▸ Your instructions: Please show all lines of the records that include "patience".

▸ Input material:
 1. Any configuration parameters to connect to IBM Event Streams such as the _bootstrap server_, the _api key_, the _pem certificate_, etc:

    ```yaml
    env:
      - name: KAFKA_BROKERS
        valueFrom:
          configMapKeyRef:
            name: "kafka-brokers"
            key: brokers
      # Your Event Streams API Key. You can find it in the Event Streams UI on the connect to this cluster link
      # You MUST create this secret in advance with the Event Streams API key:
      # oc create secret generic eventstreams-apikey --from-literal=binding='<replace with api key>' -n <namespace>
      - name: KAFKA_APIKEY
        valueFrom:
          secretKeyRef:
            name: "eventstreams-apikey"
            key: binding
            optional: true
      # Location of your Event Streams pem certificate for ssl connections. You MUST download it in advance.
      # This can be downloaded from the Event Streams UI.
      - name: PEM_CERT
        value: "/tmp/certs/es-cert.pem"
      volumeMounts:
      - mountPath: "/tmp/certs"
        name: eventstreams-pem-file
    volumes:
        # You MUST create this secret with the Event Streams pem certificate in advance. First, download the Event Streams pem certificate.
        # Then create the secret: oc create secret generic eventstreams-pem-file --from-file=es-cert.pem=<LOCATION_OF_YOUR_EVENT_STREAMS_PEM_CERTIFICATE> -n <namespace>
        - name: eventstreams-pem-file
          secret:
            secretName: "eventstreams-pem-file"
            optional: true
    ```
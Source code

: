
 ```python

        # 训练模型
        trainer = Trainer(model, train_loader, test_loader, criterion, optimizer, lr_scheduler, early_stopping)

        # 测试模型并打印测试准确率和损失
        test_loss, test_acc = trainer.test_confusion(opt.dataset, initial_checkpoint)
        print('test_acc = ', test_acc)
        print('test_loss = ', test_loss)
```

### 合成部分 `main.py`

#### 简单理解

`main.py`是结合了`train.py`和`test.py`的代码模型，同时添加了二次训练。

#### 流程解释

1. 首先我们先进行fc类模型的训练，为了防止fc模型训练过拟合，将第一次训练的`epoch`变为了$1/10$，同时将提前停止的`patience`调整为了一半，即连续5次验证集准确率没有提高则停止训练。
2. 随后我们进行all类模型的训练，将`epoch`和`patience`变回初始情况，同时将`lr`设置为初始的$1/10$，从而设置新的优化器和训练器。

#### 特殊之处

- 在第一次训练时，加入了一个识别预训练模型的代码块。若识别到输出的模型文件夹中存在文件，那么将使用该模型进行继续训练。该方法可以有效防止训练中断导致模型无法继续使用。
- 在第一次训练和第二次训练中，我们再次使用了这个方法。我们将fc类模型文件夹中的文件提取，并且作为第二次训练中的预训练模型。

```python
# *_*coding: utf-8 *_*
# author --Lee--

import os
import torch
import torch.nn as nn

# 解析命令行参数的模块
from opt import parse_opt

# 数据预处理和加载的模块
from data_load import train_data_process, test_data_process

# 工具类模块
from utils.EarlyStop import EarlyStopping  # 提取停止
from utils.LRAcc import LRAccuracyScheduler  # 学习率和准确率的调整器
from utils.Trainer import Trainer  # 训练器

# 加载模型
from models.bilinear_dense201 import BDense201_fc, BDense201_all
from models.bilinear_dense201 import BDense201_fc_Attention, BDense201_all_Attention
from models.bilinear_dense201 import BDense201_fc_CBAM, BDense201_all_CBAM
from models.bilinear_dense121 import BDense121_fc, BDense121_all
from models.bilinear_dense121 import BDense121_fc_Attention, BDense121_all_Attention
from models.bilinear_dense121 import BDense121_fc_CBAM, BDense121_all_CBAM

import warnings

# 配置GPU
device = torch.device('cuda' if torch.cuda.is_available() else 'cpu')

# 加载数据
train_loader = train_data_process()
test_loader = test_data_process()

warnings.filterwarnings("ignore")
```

▸ The completed task:
1. 首先我们先进行fc类模型的训练，为了防止fc模型训练过拟合，将第一次训练的`epoch`变为了$1/10$，同时将提前停止的`patience`调整为了一半，即连续5次验证集准确率没有提高则停止训练。
2. 随后我们进行all类模型的训练，将`epoch`和`patience`变回初始情况，同时将`lr`设置为初始的$1/10$，从而设置新的优化器和训练器。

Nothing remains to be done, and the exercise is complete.